Securing competitive advantage and advancing investment opportunities in agriculture

South African agriculture still offers many investment opportunities despite headwinds caused by drought in parts of the country and policy uncertainty.
A shocking 2.2% GDP decline in the year’s first quarter was largely the result of agriculture dipping by almost 25%. But the sector is expected to recover rapidly as financing, innovation and expansion kick in during the remainder of the year.
Nico Groenewald, Head of Agribusiness at Standard Bank, says agriculture’s decline is no reason for alarm, as it was largely due to the sector coming off a stellar 2017 fourth quarter. In Q4, it was the leading light of the economy after reaching 37.5%.
The longer-term trend also paints a promising picture. After contracting for every quarter in 2015 and 2016 due to southern Africa’s drought conditions, the agriculture, forestry and fishing industry actually expanded for four consecutive quarters prior to the Q1 data.

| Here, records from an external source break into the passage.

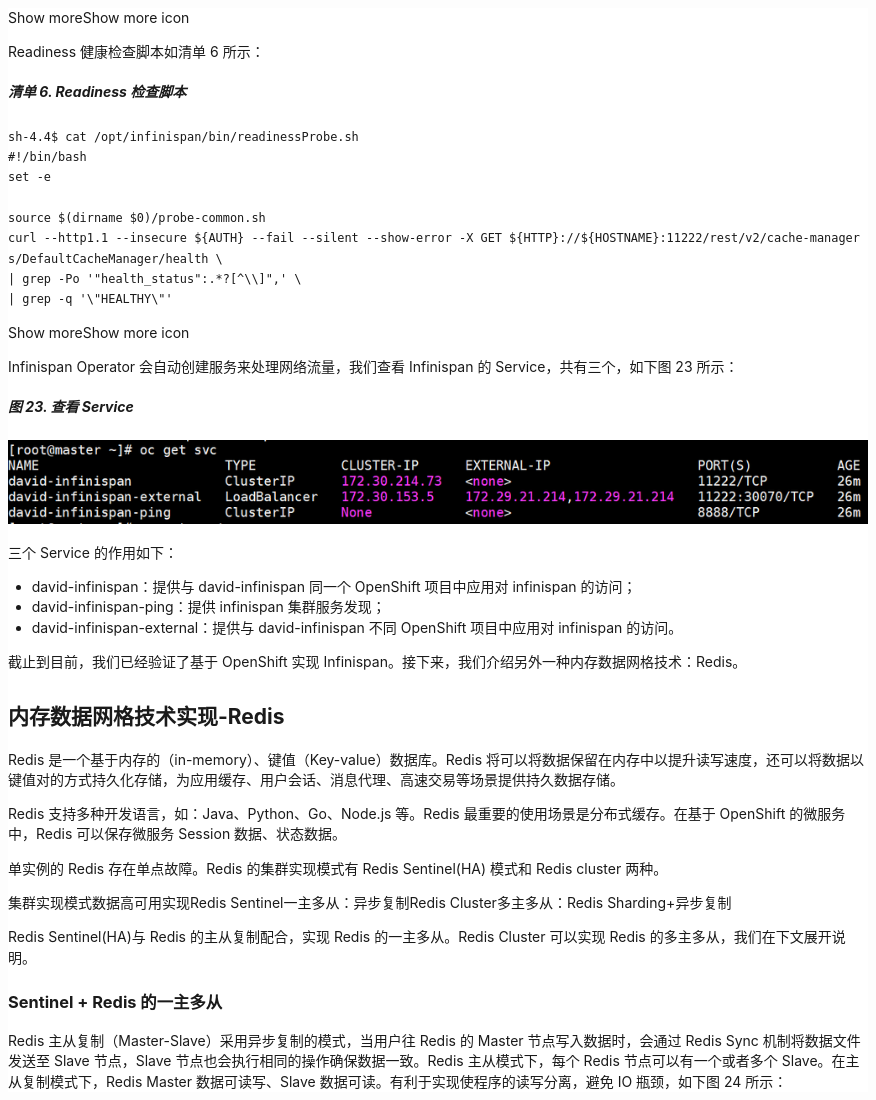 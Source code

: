 Show moreShow more icon

Readiness 健康检查脚本如清单 6 所示：

##### 清单 6\. Readiness 检查脚本

```
sh-4.4$ cat /opt/infinispan/bin/readinessProbe.sh
#!/bin/bash
set -e

source $(dirname $0)/probe-common.sh
curl --http1.1 --insecure ${AUTH} --fail --silent --show-error -X GET ${HTTP}://${HOSTNAME}:11222/rest/v2/cache-managers/DefaultCacheManager/health \
| grep -Po '"health_status":.*?[^\\]",' \
| grep -q '\"HEALTHY\"'

```

Show moreShow more icon

Infinispan Operator 会自动创建服务来处理网络流量，我们查看 Infinispan 的 Service，共有三个，如下图 23 所示：

##### 图 23\. 查看 Service

![查看 Service](../ibm_articles_img/cl-lo-building-distributed-cache-based-container-paas-platform_images_image024.png)

三个 Service 的作用如下：

- david-infinispan：提供与 david-infinispan 同一个 OpenShift 项目中应用对 infinispan 的访问；
- david-infinispan-ping：提供 infinispan 集群服务发现；
- david-infinispan-external：提供与 david-infinispan 不同 OpenShift 项目中应用对 infinispan 的访问。

截止到目前，我们已经验证了基于 OpenShift 实现 Infinispan。接下来，我们介绍另外一种内存数据网格技术：Redis。

## 内存数据网格技术实现-Redis

Redis 是一个基于内存的（in-memory）、键值（Key-value）数据库。Redis 将可以将数据保留在内存中以提升读写速度，还可以将数据以键值对的方式持久化存储，为应用缓存、用户会话、消息代理、高速交易等场景提供持久数据存储。

Redis 支持多种开发语言，如：Java、Python、Go、Node.js 等。Redis 最重要的使用场景是分布式缓存。在基于 OpenShift 的微服务中，Redis 可以保存微服务 Session 数据、状态数据。

单实例的 Redis 存在单点故障。Redis 的集群实现模式有 Redis Sentinel(HA) 模式和 Redis cluster 两种。

集群实现模式数据高可用实现Redis Sentinel一主多从：异步复制Redis Cluster多主多从：Redis Sharding+异步复制

Redis Sentinel(HA)与 Redis 的主从复制配合，实现 Redis 的一主多从。Redis Cluster 可以实现 Redis 的多主多从，我们在下文展开说明。

### Sentinel + Redis 的一主多从

Redis 主从复制（Master-Slave）采用异步复制的模式，当用户往 Redis 的 Master 节点写入数据时，会通过 Redis Sync 机制将数据文件发送至 Slave 节点，Slave 节点也会执行相同的操作确保数据一致。Redis 主从模式下，每个 Redis 节点可以有一个或者多个 Slave。在主从复制模式下，Redis Master 数据可读写、Slave 数据可读。有利于实现使程序的读写分离，避免 IO 瓶颈，如下图 24 所示：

While land policy remains contentious, consumer and business confidence is rising. Combined with population growth and urban expansion, this is driving the need for a vibrant agriculture sector. In turn, says Mr Groenewald, sectors higher up the value chain, such as agri-processing, fruit packing and aquaculture, are drawing investor attention – both from within the continent and abroad.
Agriculture’s contribution to South Africa’s economy has declined by almost 8% from the ‘60s onwards. Nevertheless, it’s becoming more crucial to the national economy’s health and it’s also an important source of employment in rural communities for unskilled and seasonal workers. Data from AgriSA shows that the number of people working in agriculture has increased by 29% from 624 000 in 2011 to 881 000 in 2016.
“More needs to happen at commercial and government level for this to be realised,” says Mr Groenewald. “For instance, market-based approaches through a coordinated effort by all stakeholders, including farmers, government, civil society and the private sector need to be leveraged more.”
Scaling the transformation through finance, infrastructure, institutions and monitoring is the recipe for success. For instance, policies that promote digital and financial inclusion will drive the growth of rural entrepreneurs and rural economies.
“While good farm management will help keep pace with digital challenges and opportunities, policy support remains crucial for agriculture to thrive, including those that encompass infrastructure development, energy provision, and improved educational facilities.”
However, under-investment in agricultural research by many countries in sub-Saharan Africa is a concern. South Africa, for instance, allocates less than 1% of its national budget to agriculture, negatively impacting research and development.
“South African agriculture certainly faces challenges, but it also has many opportunities given our well-established trade links with Europe and new markets that are opening in the Far East,” says Mr Groenewald. “Being one of the major food producers in Africa also puts us in an excellent position to capitalise on the growing population and rapidly expanding economies on the rest of the continent.”